Paper long abstract:
The broad aim of the paper is to comprehend and explore the practice of transhumance as it exists among Bhotias of Himalayas with respect to the present state policies and attitude of community people towards this. The importance of transhumance calls for an economic and ecological understanding of the same. Transhumant societies the world over are fast changing in social, political and ideological sphere and particularly in India, which is in its declining phase and in years to come is likely to become extinct. An examination of changes in such societies would reveal the trend of total or partial abandonment of pastoralism. In many societies, governments have nationalized and confiscated pastures, forests and natural resources, alienating the nomadic pastoralists of their traditional and age-old rights. On the one hand, communities are abandoning transhumance as an economic practice and there is no government intervention to restore it, but in countries like Spain, the government is recognising the ecological importance of transhumance in ensuring sustainable development and conserving ecosystem.
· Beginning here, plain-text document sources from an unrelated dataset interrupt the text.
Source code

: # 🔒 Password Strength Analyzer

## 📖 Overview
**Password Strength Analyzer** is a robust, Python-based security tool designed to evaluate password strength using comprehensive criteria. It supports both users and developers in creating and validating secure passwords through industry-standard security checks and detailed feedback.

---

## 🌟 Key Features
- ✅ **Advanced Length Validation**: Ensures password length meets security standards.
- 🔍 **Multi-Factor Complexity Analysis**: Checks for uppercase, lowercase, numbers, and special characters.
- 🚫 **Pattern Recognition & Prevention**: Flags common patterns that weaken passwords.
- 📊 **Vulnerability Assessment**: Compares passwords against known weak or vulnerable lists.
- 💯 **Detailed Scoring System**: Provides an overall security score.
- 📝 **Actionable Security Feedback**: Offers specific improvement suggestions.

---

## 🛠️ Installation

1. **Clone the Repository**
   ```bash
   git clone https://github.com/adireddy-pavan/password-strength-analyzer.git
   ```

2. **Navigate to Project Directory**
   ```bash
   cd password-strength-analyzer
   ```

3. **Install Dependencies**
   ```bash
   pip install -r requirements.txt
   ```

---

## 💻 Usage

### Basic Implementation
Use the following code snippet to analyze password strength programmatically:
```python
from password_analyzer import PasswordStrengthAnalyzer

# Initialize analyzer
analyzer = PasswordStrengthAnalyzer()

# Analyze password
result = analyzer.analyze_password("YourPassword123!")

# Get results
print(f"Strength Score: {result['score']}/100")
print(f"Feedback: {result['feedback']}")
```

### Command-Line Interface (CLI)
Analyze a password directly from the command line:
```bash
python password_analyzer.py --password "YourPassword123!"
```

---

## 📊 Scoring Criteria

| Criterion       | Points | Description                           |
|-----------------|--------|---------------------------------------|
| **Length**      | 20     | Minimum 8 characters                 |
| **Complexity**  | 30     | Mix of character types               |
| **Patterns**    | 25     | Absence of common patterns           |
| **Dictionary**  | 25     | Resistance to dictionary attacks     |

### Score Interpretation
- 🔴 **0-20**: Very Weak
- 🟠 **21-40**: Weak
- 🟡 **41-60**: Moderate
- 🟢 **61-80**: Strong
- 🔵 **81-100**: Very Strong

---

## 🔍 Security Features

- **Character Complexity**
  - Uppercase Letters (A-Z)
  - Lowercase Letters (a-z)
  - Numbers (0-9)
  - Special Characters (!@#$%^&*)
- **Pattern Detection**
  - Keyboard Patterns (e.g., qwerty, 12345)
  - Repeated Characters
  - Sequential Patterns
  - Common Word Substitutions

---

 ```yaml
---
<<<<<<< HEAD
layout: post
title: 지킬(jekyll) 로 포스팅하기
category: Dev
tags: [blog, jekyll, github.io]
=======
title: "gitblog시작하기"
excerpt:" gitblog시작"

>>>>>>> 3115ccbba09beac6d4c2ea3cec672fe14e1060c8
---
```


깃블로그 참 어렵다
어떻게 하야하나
With other countries like Spain undergoing a renewal of transhumance in the name of bio-conservation, there is need to study a comparative case of policies affecting transhumance and people's attitude towards transhumance. The paper has two important connotations on social, economic and ecological aspects; one, impact on environment due to neglect of transhumance and two, the impact on social identity of pastoralists. The paper deals with social, economic and ecological understanding of transhumance, how it has changed over time and what implication it has on the identity of Bhotias as pastoralists.